SHELL: Global Tool for Calling and Chaining Procedures in the System (1965) [pdf]

MIT’s 1965 “shell” memo resurfaces and the internet has thoughts

TLDR: A 1965 MIT memo outlines the original “shell,” the tool that lets people type commands and chain tasks. Commenters linked the Multics archive and revived debates on whether modern command lines owe everything to these roots, mixing nostalgia, eye-rolls, and “nothing’s new” hot takes.

A dusty 1965 memo from MIT’s Project MAC by Louis Pouzin—basically an early blueprint for the computer “command thingy” we all use—just popped up, and the comments went full nostalgia mode. One user kicked it off with a link to the Multics History Project, and suddenly everyone’s reminiscing about the dawn of typing commands, chaining tasks, and not breaking everything with a bad keystroke. The memo explains, in plain terms, how a “shell” should help a person at a console: interpret what they typed, forgive mistakes, and make sense of the results—aka early customer service for computers.

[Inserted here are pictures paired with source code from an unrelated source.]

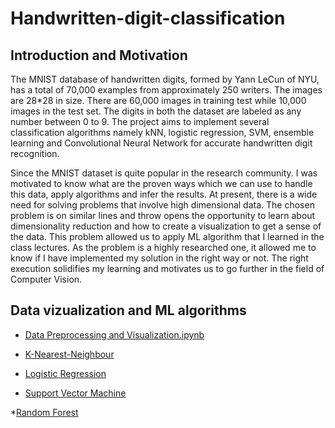 # Handwritten-digit-classification
## Introduction and Motivation
The MNIST database of handwritten digits, formed by Yann LeCun of NYU, has a total of 70,000 examples from approximately 250 writers. The images are 28*28 in size. There are 60,000 images in training test while 10,000 images in the test set. The digits in both the dataset are labeled as any number between 0 to 9. The project aims to implement several classification algorithms namely kNN, logistic regression, SVM, ensemble learning and Convolutional Neural Network for accurate handwritten digit recognition. 

Since the MNIST dataset is quite popular in the research community. I was motivated to know what are the proven ways which we can use to handle this data, apply algorithms and infer the results. At present, there is a wide need for solving problems that involve high dimensional data. The chosen problem is on similar lines and throw opens the opportunity to learn about dimensionality reduction and how to create a visualization to get a sense of the data. This problem allowed us to apply ML algorithm that I learned in the class lectures. As the problem is a highly researched one, it allowed me to know if I have implemented my solution in the right way or not. The right execution solidifies my learning and motivates us to go further in the field of Computer Vision.



## Data vizualization and ML algorithms

* [Data Preprocessing and Visualization.ipynb](https://github.com/shrilekha17/Handwritten-digit-classification/blob/master/Data%20Preprocessing%20and%20its%20Visualization%20.ipynb)

* [K-Nearest-Neighbour](https://github.com/shrilekha17/Handwritten-digit-classification/blob/master/KNN%20(1).ipynb)

* [Logistic Regression](https://github.com/shrilekha17/Handwritten-digit-classification/blob/master/Logistic_Regression_final.ipynb)

* [Support Vector Machine](https://github.com/shrilekha17/Handwritten-digit-classification/blob/master/Support_Vector_Machine.ipynb)

*[Random Forest](https://github.com/shrilekha17/Handwritten-digit-classification/blob/master/Ensemble_Learning_final.ipynb)


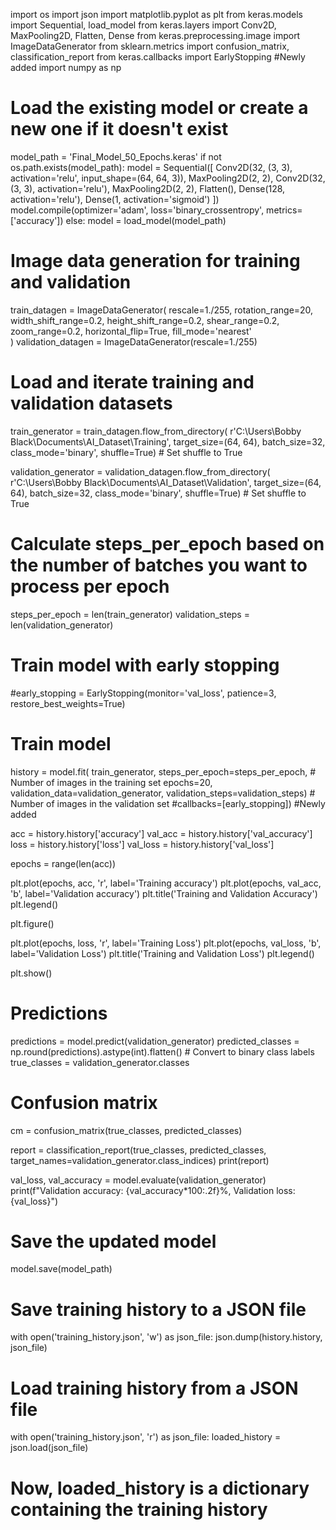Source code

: import os
import json
import matplotlib.pyplot as plt
from keras.models import Sequential, load_model
from keras.layers import Conv2D, MaxPooling2D, Flatten, Dense
from keras.preprocessing.image import ImageDataGenerator
from sklearn.metrics import confusion_matrix, classification_report
from keras.callbacks import EarlyStopping #Newly added
import numpy as np

# Load the existing model or create a new one if it doesn't exist
model_path = 'Final_Model_50_Epochs.keras'
if not os.path.exists(model_path):
    model = Sequential([
        Conv2D(32, (3, 3), activation='relu', input_shape=(64, 64, 3)),
        MaxPooling2D(2, 2),
        Conv2D(32, (3, 3), activation='relu'),
        MaxPooling2D(2, 2),
        Flatten(),
        Dense(128, activation='relu'),
        Dense(1, activation='sigmoid')
    ])
    model.compile(optimizer='adam', loss='binary_crossentropy', metrics=['accuracy'])
else:
    model = load_model(model_path)

# Image data generation for training and validation
train_datagen = ImageDataGenerator(
    rescale=1./255,
    rotation_range=20,
    width_shift_range=0.2,
    height_shift_range=0.2,
    shear_range=0.2,
    zoom_range=0.2,
    horizontal_flip=True,
    fill_mode='nearest'                                  
)
validation_datagen = ImageDataGenerator(rescale=1./255)


# Load and iterate training and validation datasets
train_generator = train_datagen.flow_from_directory(
    r'C:\Users\Bobby Black\Documents\AI_Dataset\Training',
    target_size=(64, 64),
    batch_size=32,
    class_mode='binary',
    shuffle=True)  # Set shuffle to True

validation_generator = validation_datagen.flow_from_directory(
    r'C:\Users\Bobby Black\Documents\AI_Dataset\Validation',
    target_size=(64, 64),
    batch_size=32,
    class_mode='binary',
    shuffle=True)  # Set shuffle to True

# Calculate steps_per_epoch based on the number of batches you want to process per epoch
steps_per_epoch = len(train_generator)
validation_steps = len(validation_generator)



# Train model with early stopping
#early_stopping = EarlyStopping(monitor='val_loss', patience=3, restore_best_weights=True)



# Train model
history = model.fit(
    train_generator,
    steps_per_epoch=steps_per_epoch,  # Number of images in the training set
    epochs=20,
    validation_data=validation_generator,
    validation_steps=validation_steps)  # Number of images in the validation set
    #callbacks=[early_stopping]) #Newly added

acc = history.history['accuracy']
val_acc = history.history['val_accuracy']
loss = history.history['loss']
val_loss = history.history['val_loss']

epochs = range(len(acc))

plt.plot(epochs, acc, 'r', label='Training accuracy')
plt.plot(epochs, val_acc, 'b', label='Validation accuracy')
plt.title('Training and Validation Accuracy')
plt.legend()

plt.figure()

plt.plot(epochs, loss, 'r', label='Training Loss')
plt.plot(epochs, val_loss, 'b', label='Validation Loss')
plt.title('Training and Validation Loss')
plt.legend()

plt.show()



# Predictions
predictions = model.predict(validation_generator)
predicted_classes = np.round(predictions).astype(int).flatten()  # Convert to binary class labels
true_classes = validation_generator.classes

# Confusion matrix
cm = confusion_matrix(true_classes, predicted_classes)


report = classification_report(true_classes, predicted_classes, target_names=validation_generator.class_indices)
print(report)


val_loss, val_accuracy = model.evaluate(validation_generator)
print(f"Validation accuracy: {val_accuracy*100:.2f}%, Validation loss: {val_loss}")


# Save the updated model
model.save(model_path)

# Save training history to a JSON file
with open('training_history.json', 'w') as json_file:
    json.dump(history.history, json_file)


# Load training history from a JSON file
with open('training_history.json', 'r') as json_file:
    loaded_history = json.load(json_file)

# Now, loaded_history is a dictionary containing the training history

Strong opinions? Oh yes. Some readers swooned over how this reads like proto–user experience design—concerned with human errors and clear messages. Others rolled their eyes like, “So... it’s a manual,” insisting everything old is old. The classic drama reappeared: the “Multics vs. Unix” history crowd sparred (politely) over who really set the rules for today’s command lines. Meme-lords dropped jokes about “Grandpa invented the command prompt” and “press Enter to chaos,” while the skeptics muttered that we keep rediscovering the same ideas. The vibe: half museum tour, half nerds arguing in line at the gift shop, and everyone bookmarking that Multics archive like it’s a time machine.

Key Points

  • A command is defined as a program initiated directly from a console, with arguments parsed by a general convention (blank-delimited; first argument is the command name).
  • Commands must be designed for interactive users, handling errors, clarifying unexpected situations, and providing meaningful edited outputs.
  • Console-provided arguments arrive as printable BCD strings; each command must decode and convert inputs to required formats.
  • Console outputs must be printable and embedded in messages that clarify their meaning.
  • The document proposes structuring commands as procedures with two entry sets (console vs. internal program), converging on a common main segment; additional sections cover shell organization and management topics.